• _Problem details_
Search the data below for the line containing "或许吧，这个人浸透了我这短短", then please set down that line and all remaining ones exactly as written.

[Source texts of formatted documents]
------------------------------------------------------------------------

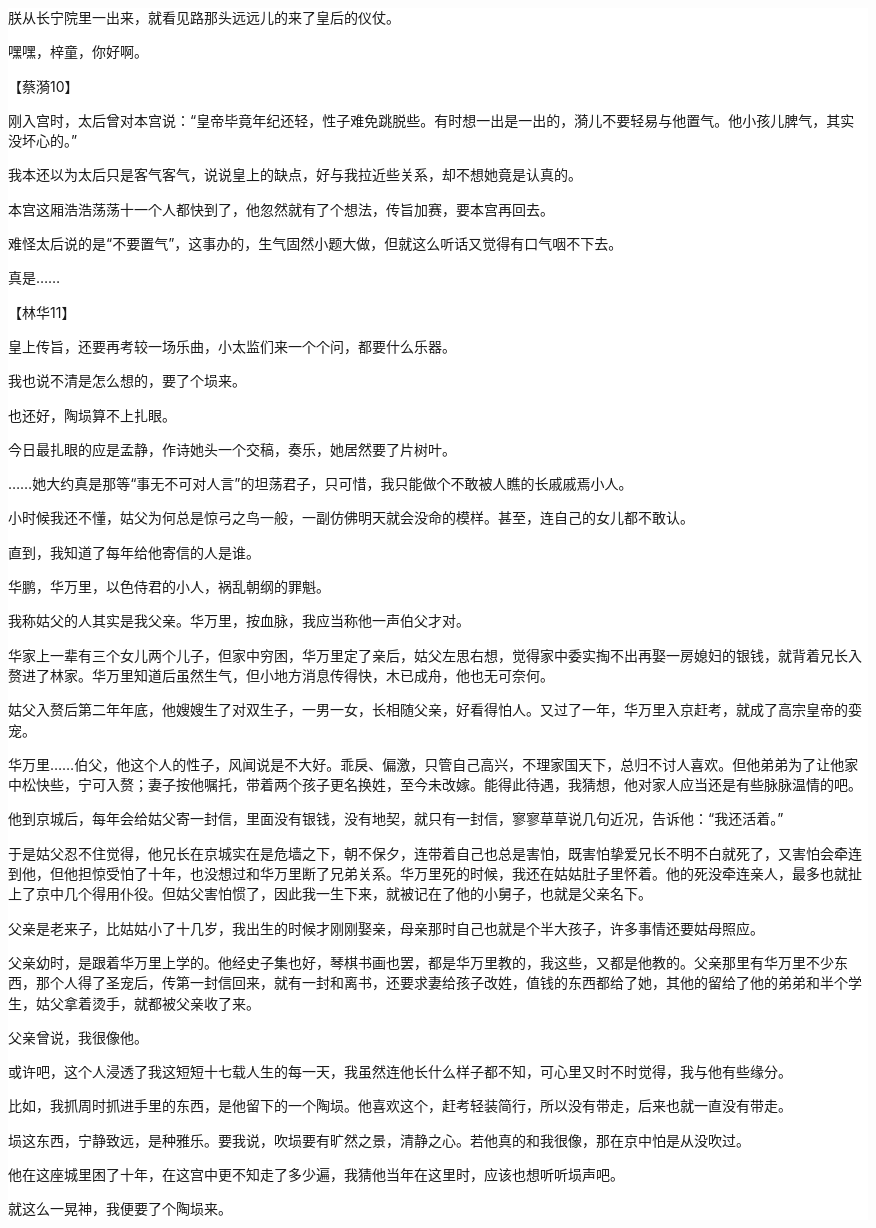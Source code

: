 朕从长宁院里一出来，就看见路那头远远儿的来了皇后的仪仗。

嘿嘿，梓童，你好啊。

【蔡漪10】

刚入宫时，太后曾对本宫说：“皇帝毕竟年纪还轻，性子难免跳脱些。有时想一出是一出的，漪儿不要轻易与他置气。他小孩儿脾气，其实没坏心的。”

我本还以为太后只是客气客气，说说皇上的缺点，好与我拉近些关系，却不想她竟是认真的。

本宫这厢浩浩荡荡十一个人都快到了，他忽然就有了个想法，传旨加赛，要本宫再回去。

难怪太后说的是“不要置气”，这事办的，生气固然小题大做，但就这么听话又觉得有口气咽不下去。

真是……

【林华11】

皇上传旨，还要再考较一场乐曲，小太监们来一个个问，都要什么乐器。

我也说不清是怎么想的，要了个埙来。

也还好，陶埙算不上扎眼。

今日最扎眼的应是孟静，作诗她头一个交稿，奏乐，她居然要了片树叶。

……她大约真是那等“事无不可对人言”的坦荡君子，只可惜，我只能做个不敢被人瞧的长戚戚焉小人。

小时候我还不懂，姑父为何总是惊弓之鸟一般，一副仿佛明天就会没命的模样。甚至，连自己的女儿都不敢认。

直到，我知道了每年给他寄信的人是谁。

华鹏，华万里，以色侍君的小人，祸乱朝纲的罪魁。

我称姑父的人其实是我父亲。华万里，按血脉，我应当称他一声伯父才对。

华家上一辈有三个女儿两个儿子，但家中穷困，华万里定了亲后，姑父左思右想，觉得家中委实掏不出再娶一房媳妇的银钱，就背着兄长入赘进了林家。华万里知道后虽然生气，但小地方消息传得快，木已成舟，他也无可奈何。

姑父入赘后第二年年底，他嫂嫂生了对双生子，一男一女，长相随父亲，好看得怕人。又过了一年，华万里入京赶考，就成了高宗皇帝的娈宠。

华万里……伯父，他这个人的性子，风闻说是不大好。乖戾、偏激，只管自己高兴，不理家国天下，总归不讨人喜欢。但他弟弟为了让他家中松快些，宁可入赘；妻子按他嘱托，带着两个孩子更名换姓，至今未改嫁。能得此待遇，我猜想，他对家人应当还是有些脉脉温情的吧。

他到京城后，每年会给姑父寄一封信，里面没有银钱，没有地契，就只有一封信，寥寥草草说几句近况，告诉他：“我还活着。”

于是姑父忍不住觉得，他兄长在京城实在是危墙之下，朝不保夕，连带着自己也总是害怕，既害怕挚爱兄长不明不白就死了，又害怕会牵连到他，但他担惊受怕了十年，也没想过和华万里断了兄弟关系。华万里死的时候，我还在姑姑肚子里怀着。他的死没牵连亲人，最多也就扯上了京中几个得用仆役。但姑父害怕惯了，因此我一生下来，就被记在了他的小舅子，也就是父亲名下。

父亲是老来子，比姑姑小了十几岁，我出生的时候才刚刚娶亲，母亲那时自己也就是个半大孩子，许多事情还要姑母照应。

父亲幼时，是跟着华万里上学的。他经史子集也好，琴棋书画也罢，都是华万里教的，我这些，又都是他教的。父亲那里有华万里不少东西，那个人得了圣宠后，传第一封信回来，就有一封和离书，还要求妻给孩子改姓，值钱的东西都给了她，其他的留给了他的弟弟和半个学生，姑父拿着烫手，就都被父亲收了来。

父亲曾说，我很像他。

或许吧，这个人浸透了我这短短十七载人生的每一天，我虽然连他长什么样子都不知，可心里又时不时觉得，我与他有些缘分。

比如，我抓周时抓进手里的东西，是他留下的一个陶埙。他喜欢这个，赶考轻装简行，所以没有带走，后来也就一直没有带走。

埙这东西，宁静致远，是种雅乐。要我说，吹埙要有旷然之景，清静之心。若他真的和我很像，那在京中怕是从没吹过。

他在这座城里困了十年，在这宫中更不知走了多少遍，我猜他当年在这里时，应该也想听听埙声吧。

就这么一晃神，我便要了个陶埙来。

------------------------------------------------------------------------

• _Answer to the problem_
或许吧，这个人浸透了我这短短十七载人生的每一天，我虽然连他长什么样子都不知，可心里又时不时觉得，我与他有些缘分。

比如，我抓周时抓进手里的东西，是他留下的一个陶埙。他喜欢这个，赶考轻装简行，所以没有带走，后来也就一直没有带走。

埙这东西，宁静致远，是种雅乐。要我说，吹埙要有旷然之景，清静之心。若他真的和我很像，那在京中怕是从没吹过。

他在这座城里困了十年，在这宫中更不知走了多少遍，我猜他当年在这里时，应该也想听听埙声吧。

就这么一晃神，我便要了个陶埙来。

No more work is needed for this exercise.